Why does my dog chew?
There are many reasons why dogs chew, some of the more common ones are:
• They’re bored
— Bored dogs chew because they aren’t interested or don’t have appropriate chew toys of their own.
— Many times a high energy dog will chew because they aren’t being stimulated enough during the day (Think working dogs: Australian Shepherd’s, Corgis, Terriers and Retrievers).
— The appropriate toy isn’t available. Each dog has a preference for soft and chewy, hard and rigid, small or big.
— Provide mentally stimulating toys that reward the dog with a treat.
— Take time to discover what type of toy your dog enjoys and then make sure several variants of that toy are available at all times.
• They were never taught what is okay and not okay to chew
— Yes it’s cute to watch your puppy nom on your shoe, but it isn’t cute when they carry that habit into adult hood.
— Like children puppies are very impressionable and can be trained to chew on the proper item, but if left untrained, it is much harder to train them as an adult.
— Never let your dog chew on an object that looks similar to anything you don’t want chewed.
— Take Responsibility! Remove objects you don’t want chewed from the dogs reach
• They’re experiencing separation anxiety
Separation anxiety is a complex issue and may require professional help to treat and many dogs resort to destructive chewing when their owners are away, but are perfectly behaved when they are around.
Identify if your dog has separation anxiety by looking for these symptoms:
— They greet you frantically, even if you were only away for a few minutes
— They follow you from room to room and stress out if you shut them out
— They urinate or defecate inside, even after being house-trained
— Digging or scratching at doors
— There are ways to train your dog to be comfortable with you being absent from the house. There’s a great article about it here.
• Puppies chew to sooth themselves while teething
— Puppies are similar to human babies and like to explore the world with their mouths.
— A puppy begins teething around three to eight weeks old and will finish teething around six months old.
— Soak a small rope toy and freeze it for about an hour. The cold will feel good on the puppy’s gums and help numb the discomfort for a short while.
— Make sure there are plenty of soft teething toys for your puppy to chew on.
— Very Important: These measures might help, but puppies are notorious for chewing on things you don’t want them to.

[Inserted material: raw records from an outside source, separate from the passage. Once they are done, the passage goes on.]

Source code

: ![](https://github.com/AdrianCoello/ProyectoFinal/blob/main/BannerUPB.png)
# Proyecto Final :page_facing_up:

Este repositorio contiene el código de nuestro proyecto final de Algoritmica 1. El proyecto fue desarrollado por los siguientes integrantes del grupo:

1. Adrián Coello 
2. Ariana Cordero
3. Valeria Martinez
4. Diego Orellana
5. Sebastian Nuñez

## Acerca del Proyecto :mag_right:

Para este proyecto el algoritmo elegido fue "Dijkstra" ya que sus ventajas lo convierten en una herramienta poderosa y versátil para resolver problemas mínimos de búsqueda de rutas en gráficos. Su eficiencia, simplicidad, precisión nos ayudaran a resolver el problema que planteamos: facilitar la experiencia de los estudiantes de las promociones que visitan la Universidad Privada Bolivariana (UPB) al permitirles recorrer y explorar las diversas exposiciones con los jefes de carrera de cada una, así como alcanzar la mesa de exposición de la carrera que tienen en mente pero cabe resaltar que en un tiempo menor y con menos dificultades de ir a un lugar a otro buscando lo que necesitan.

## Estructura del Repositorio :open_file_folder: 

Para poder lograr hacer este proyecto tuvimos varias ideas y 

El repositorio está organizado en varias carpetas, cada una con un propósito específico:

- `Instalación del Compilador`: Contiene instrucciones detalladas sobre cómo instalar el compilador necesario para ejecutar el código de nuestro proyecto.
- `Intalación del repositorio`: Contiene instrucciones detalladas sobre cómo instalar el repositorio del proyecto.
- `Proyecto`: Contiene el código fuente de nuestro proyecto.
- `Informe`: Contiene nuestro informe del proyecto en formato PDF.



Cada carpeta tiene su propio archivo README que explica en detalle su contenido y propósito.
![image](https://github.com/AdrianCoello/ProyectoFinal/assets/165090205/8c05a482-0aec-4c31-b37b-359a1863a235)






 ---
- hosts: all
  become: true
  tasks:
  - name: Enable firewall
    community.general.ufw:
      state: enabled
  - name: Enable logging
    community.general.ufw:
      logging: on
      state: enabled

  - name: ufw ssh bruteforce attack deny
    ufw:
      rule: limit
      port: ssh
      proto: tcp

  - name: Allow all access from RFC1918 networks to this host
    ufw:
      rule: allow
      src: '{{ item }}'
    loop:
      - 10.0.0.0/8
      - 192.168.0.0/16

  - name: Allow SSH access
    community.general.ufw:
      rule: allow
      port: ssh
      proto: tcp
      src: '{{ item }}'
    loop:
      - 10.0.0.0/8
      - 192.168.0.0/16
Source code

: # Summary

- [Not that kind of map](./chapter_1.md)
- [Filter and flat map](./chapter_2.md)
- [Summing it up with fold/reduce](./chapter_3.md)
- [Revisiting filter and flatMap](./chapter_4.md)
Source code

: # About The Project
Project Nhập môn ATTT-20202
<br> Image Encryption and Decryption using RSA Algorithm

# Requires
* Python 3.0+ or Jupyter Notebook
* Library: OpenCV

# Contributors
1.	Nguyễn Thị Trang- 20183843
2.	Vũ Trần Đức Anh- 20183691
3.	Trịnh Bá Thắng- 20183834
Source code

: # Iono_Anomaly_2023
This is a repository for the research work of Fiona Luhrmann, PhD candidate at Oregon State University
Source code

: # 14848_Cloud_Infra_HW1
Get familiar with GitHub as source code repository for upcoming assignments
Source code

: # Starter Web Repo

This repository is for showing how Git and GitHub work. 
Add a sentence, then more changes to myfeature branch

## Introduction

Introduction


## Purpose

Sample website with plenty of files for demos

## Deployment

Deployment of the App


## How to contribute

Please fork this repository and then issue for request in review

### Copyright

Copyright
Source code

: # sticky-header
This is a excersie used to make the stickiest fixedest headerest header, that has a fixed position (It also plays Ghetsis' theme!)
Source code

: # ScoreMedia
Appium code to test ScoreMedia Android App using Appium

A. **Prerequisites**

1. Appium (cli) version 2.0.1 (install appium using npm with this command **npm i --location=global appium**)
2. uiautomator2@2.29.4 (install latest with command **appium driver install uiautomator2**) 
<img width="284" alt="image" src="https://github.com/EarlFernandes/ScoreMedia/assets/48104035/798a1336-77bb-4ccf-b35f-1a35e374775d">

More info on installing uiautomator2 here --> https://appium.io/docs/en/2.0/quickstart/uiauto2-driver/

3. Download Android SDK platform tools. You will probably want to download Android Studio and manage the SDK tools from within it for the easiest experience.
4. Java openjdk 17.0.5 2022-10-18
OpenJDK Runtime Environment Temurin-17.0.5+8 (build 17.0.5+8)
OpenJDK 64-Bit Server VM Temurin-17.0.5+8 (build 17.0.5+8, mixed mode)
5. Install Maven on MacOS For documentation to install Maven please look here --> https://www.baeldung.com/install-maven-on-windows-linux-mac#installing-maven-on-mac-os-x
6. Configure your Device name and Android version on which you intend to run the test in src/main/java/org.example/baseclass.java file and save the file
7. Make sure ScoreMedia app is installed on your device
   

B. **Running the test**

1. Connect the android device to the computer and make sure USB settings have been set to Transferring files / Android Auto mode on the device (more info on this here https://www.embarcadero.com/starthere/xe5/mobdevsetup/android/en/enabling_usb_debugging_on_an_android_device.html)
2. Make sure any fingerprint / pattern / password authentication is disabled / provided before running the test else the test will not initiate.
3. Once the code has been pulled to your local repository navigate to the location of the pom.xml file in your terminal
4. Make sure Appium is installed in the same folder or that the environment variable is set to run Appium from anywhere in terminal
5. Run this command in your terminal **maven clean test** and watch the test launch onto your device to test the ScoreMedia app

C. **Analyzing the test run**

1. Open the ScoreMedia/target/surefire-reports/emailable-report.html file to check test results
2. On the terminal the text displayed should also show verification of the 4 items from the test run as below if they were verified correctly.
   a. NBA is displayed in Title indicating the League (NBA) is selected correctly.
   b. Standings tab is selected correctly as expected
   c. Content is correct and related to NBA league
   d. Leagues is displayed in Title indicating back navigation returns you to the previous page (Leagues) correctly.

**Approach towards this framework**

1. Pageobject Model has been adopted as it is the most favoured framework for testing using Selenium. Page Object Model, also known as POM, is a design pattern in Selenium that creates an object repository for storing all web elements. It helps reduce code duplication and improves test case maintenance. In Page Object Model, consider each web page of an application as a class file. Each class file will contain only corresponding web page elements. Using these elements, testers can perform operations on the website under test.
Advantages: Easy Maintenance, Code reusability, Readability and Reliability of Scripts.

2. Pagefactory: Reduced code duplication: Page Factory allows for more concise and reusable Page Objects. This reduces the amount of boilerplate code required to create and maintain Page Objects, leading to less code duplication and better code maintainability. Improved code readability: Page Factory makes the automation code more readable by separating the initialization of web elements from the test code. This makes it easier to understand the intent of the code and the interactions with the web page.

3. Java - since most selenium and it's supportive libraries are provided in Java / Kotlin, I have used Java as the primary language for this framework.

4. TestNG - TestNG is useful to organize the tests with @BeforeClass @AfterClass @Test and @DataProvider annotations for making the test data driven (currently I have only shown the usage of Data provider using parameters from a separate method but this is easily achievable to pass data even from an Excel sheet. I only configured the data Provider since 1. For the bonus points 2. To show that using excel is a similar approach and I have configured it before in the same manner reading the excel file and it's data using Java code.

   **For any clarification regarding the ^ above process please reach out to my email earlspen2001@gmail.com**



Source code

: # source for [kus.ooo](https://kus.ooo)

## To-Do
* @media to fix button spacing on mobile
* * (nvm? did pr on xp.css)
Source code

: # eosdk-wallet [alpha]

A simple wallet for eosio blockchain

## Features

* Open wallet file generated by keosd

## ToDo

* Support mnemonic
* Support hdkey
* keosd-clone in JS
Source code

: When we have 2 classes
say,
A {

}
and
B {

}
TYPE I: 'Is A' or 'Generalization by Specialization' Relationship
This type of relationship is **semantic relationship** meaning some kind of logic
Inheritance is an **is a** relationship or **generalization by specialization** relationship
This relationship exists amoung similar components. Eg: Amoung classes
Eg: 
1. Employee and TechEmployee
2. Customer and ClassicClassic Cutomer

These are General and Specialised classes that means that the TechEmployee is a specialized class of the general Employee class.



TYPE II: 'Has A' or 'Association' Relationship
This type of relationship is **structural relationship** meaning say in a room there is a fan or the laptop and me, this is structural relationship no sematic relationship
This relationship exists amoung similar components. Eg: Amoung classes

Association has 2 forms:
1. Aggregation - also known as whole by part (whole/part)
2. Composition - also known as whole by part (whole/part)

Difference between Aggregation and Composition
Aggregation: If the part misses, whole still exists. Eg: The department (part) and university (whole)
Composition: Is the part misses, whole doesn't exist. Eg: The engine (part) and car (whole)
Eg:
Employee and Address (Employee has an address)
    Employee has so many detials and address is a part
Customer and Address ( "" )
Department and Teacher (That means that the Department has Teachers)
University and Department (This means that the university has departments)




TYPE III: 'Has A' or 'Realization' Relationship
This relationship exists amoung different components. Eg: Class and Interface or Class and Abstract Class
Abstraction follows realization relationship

The best solution is to remove these from their reach until you are doubly sure that they are trained well enough to not chew on them.
• They are afraid
— Chewing is a therapeutic remedy for dogs, it’s calming and distracting.
— Provide your dog with a safe place. This can be a kennel, dog bed, or small room where the dog can go when they are frightened. Make sure that there are toys for the dog to chew on in this safe area.
— Short term calming devices like pheromone collars or a ThunderShirt are great for events like the 4th of July or New Year’s where there are fireworks.
• Even with these precautions, make sure your dog cannot escape the house.
Extra Training Solutions:
There are a few general things that can help prevent a dog from chewing on things like furniture or walls that cannot be moved out of reach:
• Make it an unpleasant experience
Use Bitter Apple, a spray on application that makes anything taste terrible.
— Before using this as a cure-all, make sure that your dog actually dislikes the taste and won’t continue chewing after tasting it. Some dogs really don’t care and will continue chewing (seriously, they eat poop, Bitter apple pales in comparison).
This deterrent has to be reapplied regularly to maintain its effectiveness.
• Invest in your dog
Proper training is vital in preventing misbehavior. Train your dog to use their toys and make sure to spend plenty of time with them and make sure they know that exercise and playtime is coming.
— Scheduling a regular play time after you get home from work is a great deterrent to destructive chewing. It provides a schedule for their energy and they will adapt their habits to rest during the day and become energetic around the time you get home to play.
If you catch your dog chewing on something inappropriate, interrupt the behavior with a loud, sharp sound. Take the object away from them and replace it with an appropriate chew-toy.
— Once they start chewing on the appropriate object, reward them with lavish attention and a treat.
Remember, training your dog not to chew is a process and there is no guarantee that relapses won’t happen. The important thing is to identify the cause and take the appropriate steps to remedy their fear, anxiety, or boredom. The responsibility is on the owner as much, if not more, as it is on the dog; they can’t provide themselves toys, so they find other avenues, and they calm themselves the best way they know how, but all of these decisions typically aren’t the appropriate choices in the eyes of the owner. Enable your dog to practice healthy and non-destructive habits and the home will be just that more happy for the both of you.